• _Exercise description_
Examine each line of the data, and copy the ones containing "forks".

• _Source information_
BEGIN

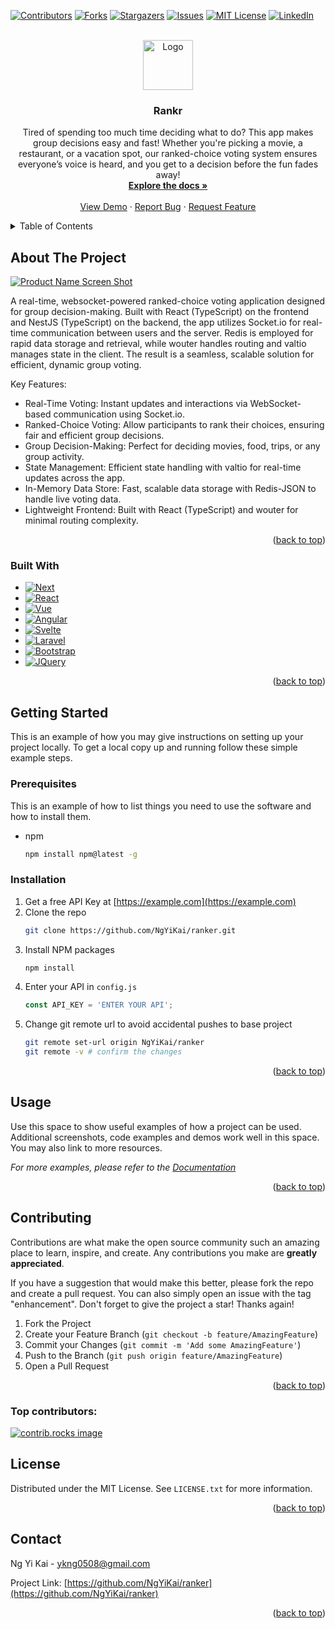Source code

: 
<a id="readme-top"></a>




<!-- PROJECT SHIELDS -->
[![Contributors][contributors-shield]][contributors-url]
[![Forks][forks-shield]][forks-url]
[![Stargazers][stars-shield]][stars-url]
[![Issues][issues-shield]][issues-url]
[![MIT License][license-shield]][license-url]
[![LinkedIn][linkedin-shield]][linkedin-url]



<!-- PROJECT LOGO -->
<br />
<div align="center">
  <a href="https://github.com/NgYiKai/ranker">
    <img src="images/logo.png" alt="Logo" width="80" height="80">
  </a>

<h3 align="center">Rankr</h3>

  <p align="center">
    Tired of spending too much time deciding what to do? This app makes group decisions easy and fast! Whether you're picking a movie, a restaurant, or a vacation spot, our ranked-choice voting system ensures everyone’s voice is heard, and you get to a decision before the fun fades away!
    <br />
    <a href="https://github.com/NgYiKai/ranker"><strong>Explore the docs »</strong></a>
    <br />
    <br />
    <a href="https://github.com/NgYiKai/ranker">View Demo</a>
    ·
    <a href="https://github.com/NgYiKai/ranker/issues/new?labels=bug&template=bug-report---.md">Report Bug</a>
    ·
    <a href="https://github.com/NgYiKai/ranker/issues/new?labels=enhancement&template=feature-request---.md">Request Feature</a>
  </p>
</div>



<!-- TABLE OF CONTENTS -->
<details>
  <summary>Table of Contents</summary>
  <ol>
    <li>
      <a href="#about-the-project">About The Project</a>
      <ul>
        <li><a href="#built-with">Built With</a></li>
      </ul>
    </li>
    <li>
      <a href="#getting-started">Getting Started</a>
      <ul>
        <li><a href="#prerequisites">Prerequisites</a></li>
        <li><a href="#installation">Installation</a></li>
      </ul>
    </li>
    <li><a href="#usage">Usage</a></li>
    <li><a href="#roadmap">Roadmap</a></li>
    <li><a href="#contributing">Contributing</a></li>
    <li><a href="#license">License</a></li>
    <li><a href="#contact">Contact</a></li>
    <li><a href="#acknowledgments">Acknowledgments</a></li>
  </ol>
</details>



<!-- ABOUT THE PROJECT -->
## About The Project

[![Product Name Screen Shot][product-screenshot]](https://example.com)

A real-time, websocket-powered ranked-choice voting application designed for group decision-making. Built with React (TypeScript) on the frontend and NestJS (TypeScript) on the backend, the app utilizes Socket.io for real-time communication between users and the server. Redis is employed for rapid data storage and retrieval, while wouter handles routing and valtio manages state in the client. The result is a seamless, scalable solution for efficient, dynamic group voting.

Key Features:
* Real-Time Voting: Instant updates and interactions via WebSocket-based communication using Socket.io.
* Ranked-Choice Voting: Allow participants to rank their choices, ensuring fair and efficient group decisions.
* Group Decision-Making: Perfect for deciding movies, food, trips, or any group activity.
* State Management: Efficient state handling with valtio for real-time updates across the app.
* In-Memory Data Store: Fast, scalable data storage with Redis-JSON to handle live voting data.
* Lightweight Frontend: Built with React (TypeScript) and wouter for minimal routing complexity.

<p align="right">(<a href="#readme-top">back to top</a>)</p>



### Built With

* [![Next][Next.js]][Next-url]
* [![React][React.js]][React-url]
* [![Vue][Vue.js]][Vue-url]
* [![Angular][Angular.io]][Angular-url]
* [![Svelte][Svelte.dev]][Svelte-url]
* [![Laravel][Laravel.com]][Laravel-url]
* [![Bootstrap][Bootstrap.com]][Bootstrap-url]
* [![JQuery][JQuery.com]][JQuery-url]

<p align="right">(<a href="#readme-top">back to top</a>)</p>



<!-- GETTING STARTED -->
## Getting Started

This is an example of how you may give instructions on setting up your project locally.
To get a local copy up and running follow these simple example steps.

### Prerequisites

This is an example of how to list things you need to use the software and how to install them.
* npm
  ```sh
  npm install npm@latest -g
  ```

### Installation

1. Get a free API Key at [https://example.com](https://example.com)
2. Clone the repo
   ```sh
   git clone https://github.com/NgYiKai/ranker.git
   ```
3. Install NPM packages
   ```sh
   npm install
   ```
4. Enter your API in `config.js`
   ```js
   const API_KEY = 'ENTER YOUR API';
   ```
5. Change git remote url to avoid accidental pushes to base project
   ```sh
   git remote set-url origin NgYiKai/ranker
   git remote -v # confirm the changes
   ```

<p align="right">(<a href="#readme-top">back to top</a>)</p>



<!-- USAGE EXAMPLES -->
## Usage

Use this space to show useful examples of how a project can be used. Additional screenshots, code examples and demos work well in this space. You may also link to more resources.

_For more examples, please refer to the [Documentation](https://example.com)_

<p align="right">(<a href="#readme-top">back to top</a>)</p>



<!-- CONTRIBUTING -->
## Contributing

Contributions are what make the open source community such an amazing place to learn, inspire, and create. Any contributions you make are **greatly appreciated**.

If you have a suggestion that would make this better, please fork the repo and create a pull request. You can also simply open an issue with the tag "enhancement".
Don't forget to give the project a star! Thanks again!

1. Fork the Project
2. Create your Feature Branch (`git checkout -b feature/AmazingFeature`)
3. Commit your Changes (`git commit -m 'Add some AmazingFeature'`)
4. Push to the Branch (`git push origin feature/AmazingFeature`)
5. Open a Pull Request

<p align="right">(<a href="#readme-top">back to top</a>)</p>

### Top contributors:

<a href="https://github.com/NgYiKai/ranker/graphs/contributors">
  <img src="https://contrib.rocks/image?repo=NgYiKai/ranker" alt="contrib.rocks image" />
</a>



<!-- LICENSE -->
## License

Distributed under the MIT License. See `LICENSE.txt` for more information.

<p align="right">(<a href="#readme-top">back to top</a>)</p>



<!-- CONTACT -->
## Contact

Ng Yi Kai - ykng0508@gmail.com

Project Link: [https://github.com/NgYiKai/ranker](https://github.com/NgYiKai/ranker)

<p align="right">(<a href="#readme-top">back to top</a>)</p>



<!-- MARKDOWN LINKS & IMAGES -->
<!-- https://www.markdownguide.org/basic-syntax/#reference-style-links -->
[contributors-shield]: https://img.shields.io/github/contributors/NgYiKai/ranker.svg?style=for-the-badge
[contributors-url]: https://github.com/NgYiKai/ranker/graphs/contributors
[forks-shield]: https://img.shields.io/github/forks/NgYiKai/ranker.svg?style=for-the-badge
[forks-url]: https://github.com/NgYiKai/ranker/network/members
[stars-shield]: https://img.shields.io/github/stars/NgYiKai/ranker.svg?style=for-the-badge
[stars-url]: https://github.com/NgYiKai/ranker/stargazers
[issues-shield]: https://img.shields.io/github/issues/NgYiKai/ranker.svg?style=for-the-badge
[issues-url]: https://github.com/NgYiKai/ranker/issues
[license-shield]: https://img.shields.io/github/license/NgYiKai/ranker.svg?style=for-the-badge
[license-url]: https://github.com/NgYiKai/ranker/blob/master/LICENSE.txt
[linkedin-shield]: https://img.shields.io/badge/-LinkedIn-black.svg?style=for-the-badge&logo=linkedin&colorB=555
[linkedin-url]: https://linkedin.com/in/enzo-ng
[product-screenshot]: images/screenshot.png
[Next.js]: https://img.shields.io/badge/next.js-000000?style=for-the-badge&logo=nextdotjs&logoColor=white
[Next-url]: https://nextjs.org/
[React.js]: https://img.shields.io/badge/React-20232A?style=for-the-badge&logo=react&logoColor=61DAFB
[React-url]: https://reactjs.org/
[Vue.js]: https://img.shields.io/badge/Vue.js-35495E?style=for-the-badge&logo=vuedotjs&logoColor=4FC08D
[Vue-url]: https://vuejs.org/
[Angular.io]: https://img.shields.io/badge/Angular-DD0031?style=for-the-badge&logo=angular&logoColor=white
[Angular-url]: https://angular.io/
[Svelte.dev]: https://img.shields.io/badge/Svelte-4A4A55?style=for-the-badge&logo=svelte&logoColor=FF3E00
[Svelte-url]: https://svelte.dev/
[Laravel.com]: https://img.shields.io/badge/Laravel-FF2D20?style=for-the-badge&logo=laravel&logoColor=white
[Laravel-url]: https://laravel.com
[Bootstrap.com]: https://img.shields.io/badge/Bootstrap-563D7C?style=for-the-badge&logo=bootstrap&logoColor=white
[Bootstrap-url]: https://getbootstrap.com
[JQuery.com]: https://img.shields.io/badge/jQuery-0769AD?style=for-the-badge&logo=jquery&logoColor=white
[JQuery-url]: https://jquery.com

END

• _Task response_
[![Forks][forks-shield]][forks-url]
[forks-shield]: https://img.shields.io/github/forks/NgYiKai/ranker.svg?style=for-the-badge
[forks-url]: https://github.com/NgYiKai/ranker/network/members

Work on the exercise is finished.